##### Given records #####

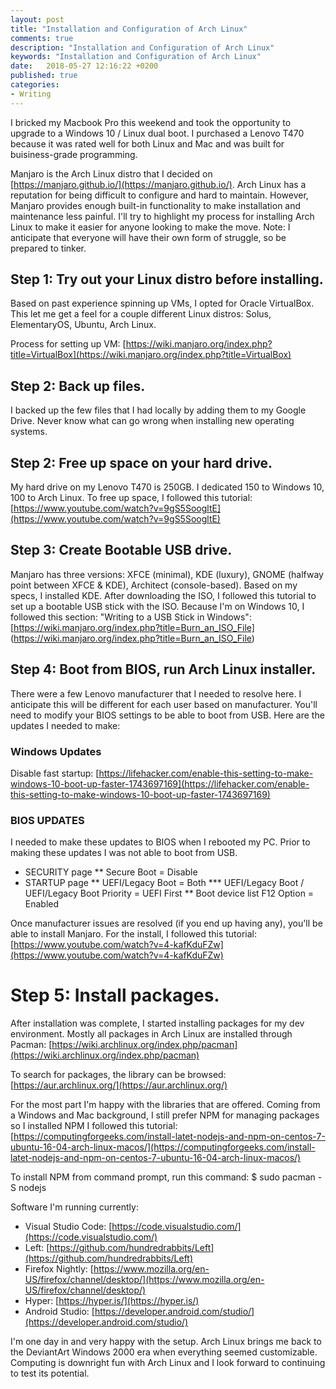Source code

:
 ```yaml
---
layout: post
title: "Installation and Configuration of Arch Linux"
comments: true
description: "Installation and Configuration of Arch Linux"
keywords: "Installation and Configuration of Arch Linux"
date:   2018-05-27 12:16:22 +0200
published: true
categories:
- Writing
---
```


I bricked my Macbook Pro this weekend and took the opportunity to upgrade to a Windows 10 / Linux dual boot. I purchased a Lenovo T470 because it was rated well for both Linux and Mac and was built for buisiness-grade programming. 

Manjaro is the Arch Linux distro that I decided on [https://manjaro.github.io/](https://manjaro.github.io/). Arch Linux has a reputation for being difficult to configure and hard to maintain. However, Manjaro provides enough built-in functionality to make installation and maintenance less painful. I'll try to highlight my process for installing Arch Linux to make it easier for anyone looking to make the move. Note: I anticipate that everyone will have their own form of struggle, so be prepared to tinker.
 
## Step 1: Try out your Linux distro before installing.
Based on past experience spinning up VMs, I opted for Oracle VirtualBox. This let me get a feel for a couple different Linux distros: Solus, ElementaryOS, Ubuntu, Arch Linux. 

Process for setting up VM: [https://wiki.manjaro.org/index.php?title=VirtualBox](https://wiki.manjaro.org/index.php?title=VirtualBox)

## Step 2: Back up files.
I backed up the few files that I had locally by adding them to my Google Drive. Never know what can go wrong when installing new operating systems.

## Step 2: Free up space on your hard drive.
My hard drive on my Lenovo T470 is 250GB. I dedicated 150 to Windows 10, 100 to Arch Linux. To free up space, I followed this tutorial: [https://www.youtube.com/watch?v=9gS5SoogltE](https://www.youtube.com/watch?v=9gS5SoogltE)

## Step 3: Create Bootable USB drive.
Manjaro has three versions: XFCE (minimal), KDE (luxury), GNOME (halfway point between XFCE & KDE), Architect (console-based). Based on my specs, I installed KDE. After downloading the ISO, I followed this tutorial to set up a bootable USB stick with the ISO. Because I'm on Windows 10, I followed this section: "Writing to a USB Stick in Windows": [https://wiki.manjaro.org/index.php?title=Burn_an_ISO_File] (https://wiki.manjaro.org/index.php?title=Burn_an_ISO_File) 

## Step 4: Boot from BIOS, run Arch Linux installer.
There were a few Lenovo manufacturer that I needed to resolve here. I anticipate this will be different for each user based on manufacturer. You'll need to modify your BIOS settings to be able to boot from USB. Here are the updates I needed to make:

### Windows Updates
Disable fast startup: [https://lifehacker.com/enable-this-setting-to-make-windows-10-boot-up-faster-1743697169](https://lifehacker.com/enable-this-setting-to-make-windows-10-boot-up-faster-1743697169)

### BIOS UPDATES
I needed to make these updates to BIOS when I rebooted my PC. Prior to making these updates I was not able to boot from USB.
* SECURITY page
** Secure Boot = Disable
* STARTUP page
** UEFI/Legacy Boot = Both
*** UEFI/Legacy Boot / UEFI/Legacy Boot Priority = UEFI First
** Boot device list F12 Option = Enabled

Once manufacturer issues are resolved (if you end up having any), you'll be able to install Manjaro. For the install, I followed this tutorial: [https://www.youtube.com/watch?v=4-kafKduFZw](https://www.youtube.com/watch?v=4-kafKduFZw)

# Step 5: Install packages. 

After installation was complete, I started installing packages for my dev environment. Mostly all packages in Arch Linux are installed through Pacman: [https://wiki.archlinux.org/index.php/pacman](https://wiki.archlinux.org/index.php/pacman)

To search for packages, the library can be browsed: [https://aur.archlinux.org/](https://aur.archlinux.org/)

For the most part I'm happy with the libraries that are offered. Coming from a Windows and Mac background, I still prefer NPM for managing packages so I installed NPM I followed this tutorial: [https://computingforgeeks.com/install-latet-nodejs-and-npm-on-centos-7-ubuntu-16-04-arch-linux-macos/](https://computingforgeeks.com/install-latet-nodejs-and-npm-on-centos-7-ubuntu-16-04-arch-linux-macos/)

To install NPM from command prompt, run this command: $ sudo pacman -S nodejs

Software I'm running currently:
* Visual Studio Code: [https://code.visualstudio.com/](https://code.visualstudio.com/)
* Left: [https://github.com/hundredrabbits/Left](https://github.com/hundredrabbits/Left)
* Firefox Nightly: [https://www.mozilla.org/en-US/firefox/channel/desktop/](https://www.mozilla.org/en-US/firefox/channel/desktop/)
* Hyper: [https://hyper.is/](https://hyper.is/)
* Android Studio: [https://developer.android.com/studio/](https://developer.android.com/studio/)


I'm one day in and very happy with the setup. Arch Linux brings me back to the DeviantArt Windows 2000 era when everything seemed customizable. Computing is downright fun with Arch Linux and I look forward to continuing to test its potential. 
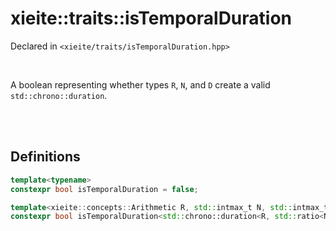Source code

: # xieite::traits::isTemporalDuration
Declared in `<xieite/traits/isTemporalDuration.hpp>`

<br/>

A boolean representing whether types `R`, `N`, and `D` create a valid `std::chrono::duration`.

<br/><br/>

## Definitions
```cpp
template<typename>
constexpr bool isTemporalDuration = false;
```
```cpp
template<xieite::concepts::Arithmetic R, std::intmax_t N, std::intmax_t D>
constexpr bool isTemporalDuration<std::chrono::duration<R, std::ratio<N, D>>> = true;
```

#####

Retype the records exactly, but skip the pictures.

# Result of this exercise
Source code

:
 ```yaml
---
layout: post
title: "Installation and Configuration of Arch Linux"
comments: true
description: "Installation and Configuration of Arch Linux"
keywords: "Installation and Configuration of Arch Linux"
date:   2018-05-27 12:16:22 +0200
published: true
categories:
- Writing
---
```


I bricked my Macbook Pro this weekend and took the opportunity to upgrade to a Windows 10 / Linux dual boot. I purchased a Lenovo T470 because it was rated well for both Linux and Mac and was built for buisiness-grade programming. 

Manjaro is the Arch Linux distro that I decided on [https://manjaro.github.io/](https://manjaro.github.io/). Arch Linux has a reputation for being difficult to configure and hard to maintain. However, Manjaro provides enough built-in functionality to make installation and maintenance less painful. I'll try to highlight my process for installing Arch Linux to make it easier for anyone looking to make the move. Note: I anticipate that everyone will have their own form of struggle, so be prepared to tinker.
 
## Step 1: Try out your Linux distro before installing.
Based on past experience spinning up VMs, I opted for Oracle VirtualBox. This let me get a feel for a couple different Linux distros: Solus, ElementaryOS, Ubuntu, Arch Linux. 

Process for setting up VM: [https://wiki.manjaro.org/index.php?title=VirtualBox](https://wiki.manjaro.org/index.php?title=VirtualBox)

## Step 2: Back up files.
I backed up the few files that I had locally by adding them to my Google Drive. Never know what can go wrong when installing new operating systems.

## Step 2: Free up space on your hard drive.
My hard drive on my Lenovo T470 is 250GB. I dedicated 150 to Windows 10, 100 to Arch Linux. To free up space, I followed this tutorial: [https://www.youtube.com/watch?v=9gS5SoogltE](https://www.youtube.com/watch?v=9gS5SoogltE)

## Step 3: Create Bootable USB drive.
Manjaro has three versions: XFCE (minimal), KDE (luxury), GNOME (halfway point between XFCE & KDE), Architect (console-based). Based on my specs, I installed KDE. After downloading the ISO, I followed this tutorial to set up a bootable USB stick with the ISO. Because I'm on Windows 10, I followed this section: "Writing to a USB Stick in Windows": [https://wiki.manjaro.org/index.php?title=Burn_an_ISO_File] (https://wiki.manjaro.org/index.php?title=Burn_an_ISO_File) 

## Step 4: Boot from BIOS, run Arch Linux installer.
There were a few Lenovo manufacturer that I needed to resolve here. I anticipate this will be different for each user based on manufacturer. You'll need to modify your BIOS settings to be able to boot from USB. Here are the updates I needed to make:

### Windows Updates
Disable fast startup: [https://lifehacker.com/enable-this-setting-to-make-windows-10-boot-up-faster-1743697169](https://lifehacker.com/enable-this-setting-to-make-windows-10-boot-up-faster-1743697169)

### BIOS UPDATES
I needed to make these updates to BIOS when I rebooted my PC. Prior to making these updates I was not able to boot from USB.
* SECURITY page
** Secure Boot = Disable
* STARTUP page
** UEFI/Legacy Boot = Both
*** UEFI/Legacy Boot / UEFI/Legacy Boot Priority = UEFI First
** Boot device list F12 Option = Enabled

Once manufacturer issues are resolved (if you end up having any), you'll be able to install Manjaro. For the install, I followed this tutorial: [https://www.youtube.com/watch?v=4-kafKduFZw](https://www.youtube.com/watch?v=4-kafKduFZw)

# Step 5: Install packages. 

After installation was complete, I started installing packages for my dev environment. Mostly all packages in Arch Linux are installed through Pacman: [https://wiki.archlinux.org/index.php/pacman](https://wiki.archlinux.org/index.php/pacman)

To search for packages, the library can be browsed: [https://aur.archlinux.org/](https://aur.archlinux.org/)

For the most part I'm happy with the libraries that are offered. Coming from a Windows and Mac background, I still prefer NPM for managing packages so I installed NPM I followed this tutorial: [https://computingforgeeks.com/install-latet-nodejs-and-npm-on-centos-7-ubuntu-16-04-arch-linux-macos/](https://computingforgeeks.com/install-latet-nodejs-and-npm-on-centos-7-ubuntu-16-04-arch-linux-macos/)

To install NPM from command prompt, run this command: $ sudo pacman -S nodejs

Software I'm running currently:
* Visual Studio Code: [https://code.visualstudio.com/](https://code.visualstudio.com/)
* Left: [https://github.com/hundredrabbits/Left](https://github.com/hundredrabbits/Left)
* Firefox Nightly: [https://www.mozilla.org/en-US/firefox/channel/desktop/](https://www.mozilla.org/en-US/firefox/channel/desktop/)
* Hyper: [https://hyper.is/](https://hyper.is/)
* Android Studio: [https://developer.android.com/studio/](https://developer.android.com/studio/)


I'm one day in and very happy with the setup. Arch Linux brings me back to the DeviantArt Windows 2000 era when everything seemed customizable. Computing is downright fun with Arch Linux and I look forward to continuing to test its potential. 
Source code

: # xieite::traits::isTemporalDuration
Declared in `<xieite/traits/isTemporalDuration.hpp>`

<br/>

A boolean representing whether types `R`, `N`, and `D` create a valid `std::chrono::duration`.

<br/><br/>

## Definitions
```cpp
template<typename>
constexpr bool isTemporalDuration = false;
```
```cpp
template<xieite::concepts::Arithmetic R, std::intmax_t N, std::intmax_t D>
constexpr bool isTemporalDuration<std::chrono::duration<R, std::ratio<N, D>>> = true;
```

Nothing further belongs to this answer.